DW: From a statistical perspective, President Ma needs to face this problem at home because many of his citizens believe that such an action would constitute “selling out” Taiwan’s autonomy to the CCP. A meeting with Xi Jinping will very likely hurt the KMT in the midterm elections, and perhaps the 2016 elections as well. If Xi Jinping only meets with Ma, the DPP will assuredly criticize the meeting through commercials or other propaganda. Ma must therefore tread lightly. Historically speaking, diplomatic recognition of this sort by China is this is probably a good thing for cross-strait relations between the two entities; from a strategic perspective, however, it will probably hurt the KMT. It is possible that the DPP will try to meet with Xi as well, as DPP leader Tsai Ing-wen has also met with Zhang Zhijun, a representative from mainland China—a must if the DPP seeks to lead Taiwan forward if it takes this year’s midterm and the 2016 elections. Considerations of his party aside, Ma’s term is ending soon, and he will probably take the meeting with President Xi as a matter of securing his own legacy. He would be the first political leader to meet with the president of mainland China since Taiwan’s declared secession in 1949. Such a meeting is very important to Ma. He wants to make history.

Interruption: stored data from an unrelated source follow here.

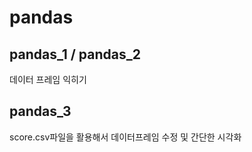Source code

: # pandas


## pandas_1 / pandas_2

데이터 프레임 익히기  


## pandas_3

score.csv파일을 활용해서 데이터프레임 수정 및 간단한 시각화  





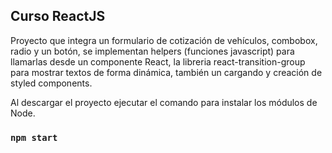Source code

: 
## Curso ReactJS

Proyecto que integra un formulario de cotización de vehículos, combobox, radio y un botón, se implementan helpers (funciones javascript) para llamarlas desde un componente React, la libreria react-transition-group para mostrar textos de forma dinámica, también un cargando y creación de styled components.

Al descargar el proyecto ejecutar el comando para instalar los módulos de Node.

### `npm start`
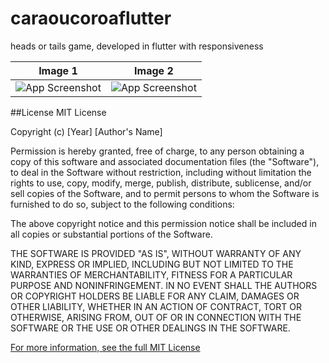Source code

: # caraoucoroaflutter
heads or tails game, developed in flutter with responsiveness

| Image 1 | Image 2 | 
|----------|----------|
| ![App Screenshot](screenshots/1.jpeg) | ![App Screenshot](screenshots/2.jpeg) | !

##License
MIT License

Copyright (c) [Year] [Author's Name]

Permission is hereby granted, free of charge, to any person obtaining a copy
of this software and associated documentation files (the "Software"), to deal
in the Software without restriction, including without limitation the rights
to use, copy, modify, merge, publish, distribute, sublicense, and/or sell
copies of the Software, and to permit persons to whom the Software is
furnished to do so, subject to the following conditions:

The above copyright notice and this permission notice shall be included in all
copies or substantial portions of the Software.

THE SOFTWARE IS PROVIDED "AS IS", WITHOUT WARRANTY OF ANY KIND, EXPRESS OR
IMPLIED, INCLUDING BUT NOT LIMITED TO THE WARRANTIES OF MERCHANTABILITY,
FITNESS FOR A PARTICULAR PURPOSE AND NONINFRINGEMENT. IN NO EVENT SHALL THE
AUTHORS OR COPYRIGHT HOLDERS BE LIABLE FOR ANY CLAIM, DAMAGES OR OTHER
LIABILITY, WHETHER IN AN ACTION OF CONTRACT, TORT OR OTHERWISE, ARISING FROM,
OUT OF OR IN CONNECTION WITH THE SOFTWARE OR THE USE OR OTHER DEALINGS IN THE
SOFTWARE.

[For more information, see the full MIT License](https://opensource.org/licenses/MIT)
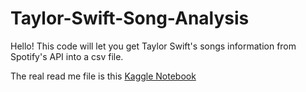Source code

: # Taylor-Swift-Song-Analysis
Hello! This code will let you get Taylor Swift's songs information from Spotify's API into a csv file.

The real read me file is this [Kaggle Notebook](https://www.kaggle.com/code/gabyxd/taylor-swift-songs-data-from-spotify-api)
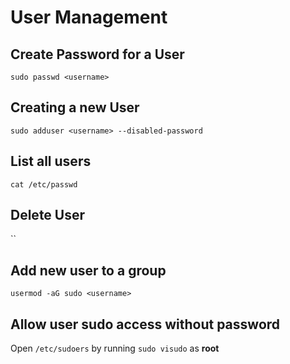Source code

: # User Management

## Create Password for a User
`sudo passwd <username>`

## Creating a new User
`sudo adduser <username> --disabled-password`

## List all users
`cat /etc/passwd`

## Delete User
``

## Add new user to a group
`usermod -aG sudo <username>`

## Allow user sudo access without password

Open `/etc/sudoers` by running `sudo visudo` as **root**

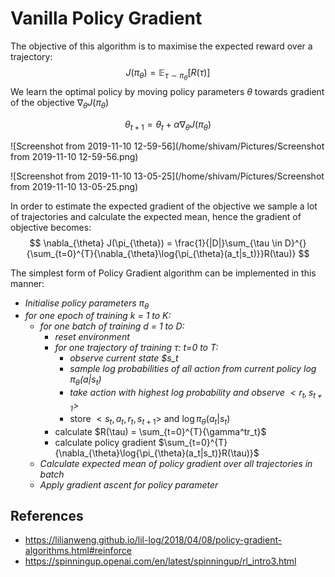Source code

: # Vanilla Policy Gradient

The objective of this algorithm is to maximise the expected reward over a trajectory:
$$
J(\pi_{\theta}) = \mathbb{E}_{\tau \sim \pi_{\theta} }[R(\tau)]
$$
We learn the optimal policy by moving policy parameters $\theta$ towards gradient of the objective $\nabla_{\theta}J(\pi_{\theta})$

$$
\theta_{t+1} = \theta_{t} + \alpha \nabla_{\theta}J(\pi_{\theta})
$$

![Screenshot from 2019-11-10 12-59-56](/home/shivam/Pictures/Screenshot from 2019-11-10 12-59-56.png)



![Screenshot from 2019-11-10 13-05-25](/home/shivam/Pictures/Screenshot from 2019-11-10 13-05-25.png)

In order to estimate the expected gradient of the objective we sample a lot of trajectories and calculate the expected mean, hence the gradient of objective becomes:
$$
\nabla_{\theta} J(\pi_{\theta}) = \frac{1}{|D|}\sum_{\tau \in D}^{}{\sum_{t=0}^{T}{\nabla_{\theta}\log{\pi_{\theta}(a_t|s_t)}}R(\tau)}
$$


The simplest form of Policy Gradient algorithm can be implemented in this manner:

- *Initialise policy parameters $\pi_{\theta}$*
- *for one epoch of training k = 1 to K:*
	- *for one batch of training d = 1 to D:*
		- *reset environment*
		- *for one trajectory of training $\tau$:  t=0 to T:*
		  - *observe current state $s_t*
		  - *sample log probabilities of all action from current policy $\log \pi_{\theta}(a|s_t)$*
		  - *take action with highest log probability and observe $<r_t, s_{t+1}>$*
		  - store $<s_t, a_t, r_t, s_{t+1}>$ and $\log{\pi_{\theta}(a_t|s_t)}$
		- calculate $R(\tau) = \sum_{t=0}^{T}{\gamma^tr_t}$
		- calculate policy gradient $\sum_{t=0}^{T}{\nabla_{\theta}\log{\pi_{\theta}(a_t|s_t)}R(\tau)}$
	- *Calculate expected mean of policy gradient over all trajectories in batch*
	- *Apply gradient ascent for policy parameter*





## References

- https://lilianweng.github.io/lil-log/2018/04/08/policy-gradient-algorithms.html#reinforce
- https://spinningup.openai.com/en/latest/spinningup/rl_intro3.html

Dr. Karl Ho is a Clinical Associate Professor at the University of Texas at Dallas School of Economic, Political, and Policy Sciences.
Dr. Dennis Lu-Chung Weng is a Visiting Assistant Professor in the department of government at Wesleyan University in Middletown, Connecticut.
Dr. Ho and Dr. Weng were interviewed by Rebecca Kuang on 29 August 2014 in Washington, D.C. This interview has been edited for length and clarity.